Dial of Destiny opens with a very long prologue flashback to 1945, setting up Harrison Ford (a CGI-de-aged Ford) having Toby Jones as a best buddy in the forties during the war and running afoul of Nazi scientist Mads Mikkelsen. The flashback’s technically successful; de-aged Ford looks pretty good (the eyes are off, and the expressions are static), but the sequence itself is kind of pointless. It’s ostensibly to start on an action sequence with Ford, but it’s a tolerable action sequence. Director Mangold—the first and presumably last director to pick up Spielberg’s whip for a theatrical Indiana Jones—will do great action sequences later on, but this first one feels like a video game cutscene. And having a computer-generated lead certainly doesn’t do anything to dissuade that feeling.

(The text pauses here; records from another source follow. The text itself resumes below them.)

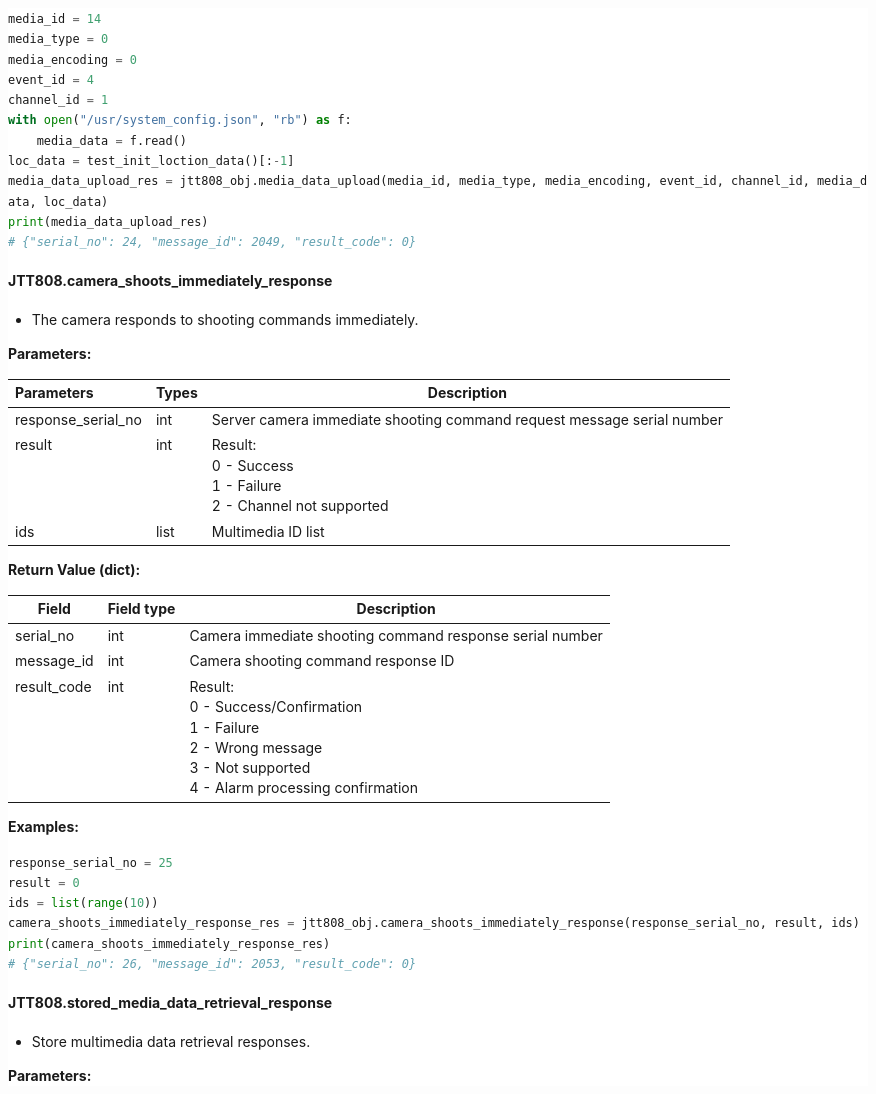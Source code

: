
 ```python
media_id = 14
media_type = 0
media_encoding = 0
event_id = 4
channel_id = 1
with open("/usr/system_config.json", "rb") as f:
    media_data = f.read()
loc_data = test_init_loction_data()[:-1]
media_data_upload_res = jtt808_obj.media_data_upload(media_id, media_type, media_encoding, event_id, channel_id, media_data, loc_data)
print(media_data_upload_res)
# {"serial_no": 24, "message_id": 2049, "result_code": 0}
```

#### JTT808.camera_shoots_immediately_response

- The camera responds to shooting commands immediately.

**Parameters:**

|Parameters|Types|Description|
|:---|---|---|
|response_serial_no|int|Server camera immediate shooting command request message serial number|
|result|int|Result:<br>0 - Success<br>1 - Failure<br>2 - Channel not supported|
|ids|list|Multimedia ID list|

**Return Value (dict):**

|Field|Field type|Description|
|---|---|---|
|serial_no|int|Camera immediate shooting command response serial number|
|message_id|int|Camera shooting command response ID|
|result_code|int|Result:<br>0 - Success/Confirmation<br>1 - Failure<br>2 - Wrong message<br>3 - Not supported<br>4 - Alarm processing confirmation|

**Examples:**

```python
response_serial_no = 25
result = 0
ids = list(range(10))
camera_shoots_immediately_response_res = jtt808_obj.camera_shoots_immediately_response(response_serial_no, result, ids)
print(camera_shoots_immediately_response_res)
# {"serial_no": 26, "message_id": 2053, "result_code": 0}
```

#### JTT808.stored_media_data_retrieval_response

- Store multimedia data retrieval responses.

**Parameters:**
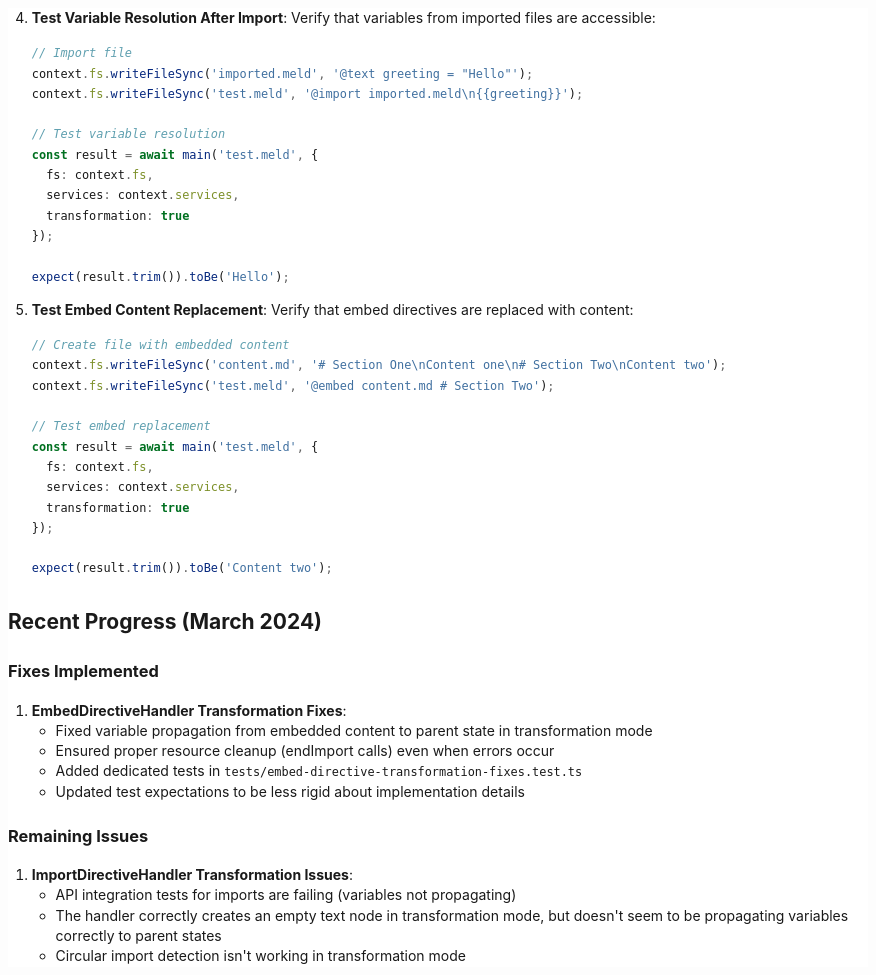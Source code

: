 4. **Test Variable Resolution After Import**: Verify that variables from imported files are accessible:
   ```typescript
   // Import file
   context.fs.writeFileSync('imported.meld', '@text greeting = "Hello"');
   context.fs.writeFileSync('test.meld', '@import imported.meld\n{{greeting}}');
   
   // Test variable resolution
   const result = await main('test.meld', {
     fs: context.fs,
     services: context.services,
     transformation: true
   });
   
   expect(result.trim()).toBe('Hello');
   ```

5. **Test Embed Content Replacement**: Verify that embed directives are replaced with content:
   ```typescript
   // Create file with embedded content
   context.fs.writeFileSync('content.md', '# Section One\nContent one\n# Section Two\nContent two');
   context.fs.writeFileSync('test.meld', '@embed content.md # Section Two');
   
   // Test embed replacement
   const result = await main('test.meld', {
     fs: context.fs,
     services: context.services,
     transformation: true
   });
   
   expect(result.trim()).toBe('Content two');
   ```

## Recent Progress (March 2024)

### Fixes Implemented

1. **EmbedDirectiveHandler Transformation Fixes**:
   - Fixed variable propagation from embedded content to parent state in transformation mode
   - Ensured proper resource cleanup (endImport calls) even when errors occur
   - Added dedicated tests in `tests/embed-directive-transformation-fixes.test.ts`
   - Updated test expectations to be less rigid about implementation details

### Remaining Issues

1. **ImportDirectiveHandler Transformation Issues**:
   - API integration tests for imports are failing (variables not propagating)
   - The handler correctly creates an empty text node in transformation mode, but doesn't seem to be propagating variables correctly to parent states
   - Circular import detection isn't working in transformation mode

But once they’ve established Ford and Jones know each other, Jones is obsessed with Archimedes’s Antikythera device, and Mikkelsen is also after the Antikythera, the flashback’s done its work, and it’s time to jump ahead twenty-four years. Ford’s already done the Indiana Jones legacy sequel, which turned canon on its head, and now they’re doing a second legacy sequel, but it’s also basically a legacy sequel (coming fifteen years after that entry). So we’ve got all sorts of first act establishing to do: Ford’s been a settled down college professor for ten years, happily married to Karen Allen for some of them, but after son Shia LeBeouf died off-screen in Vietnam—he enlisted to piss off Ford which fails some basic logic tests if you start doing the math on LaBeouf’s age, but whatever… he’s not back.
Instead, Dial of Destiny introduces Phoebe Waller-Bridge as Jones’s grown-up daughter, who’s also after the Antikythera. After her is Mikkelsen, who spent the post-war being coddled by the U.S. government so he could get them to the moon before the Russians. He’s got a Black woman CIA handler (Shaunette Renée Wilson, who brings more to it than the role deserves), a redneck henchman (Boyd Holbrook, who maybe shouldn’t have trusted Mangold it’d be a good part), and a giant (Olivier Richters) helping him in the quest. Dial pulls no Nazi punches—it’s a Disney movie, after all, and they’re fighting fascists in real-life these days—but it’s fairly tepid with the American race relations. Holbrook really doesn’t like Wilson because she’s Black (and a woman), but he can’t say anything because political correctness. Meanwhile, Mikkelsen isn’t the standard Indiana Jones Nazi… he’s even more invested in the ideology than most. Because Nazis, even removed from the mid-twentieth century, are really dangerous and shouldn’t be ignored or placated.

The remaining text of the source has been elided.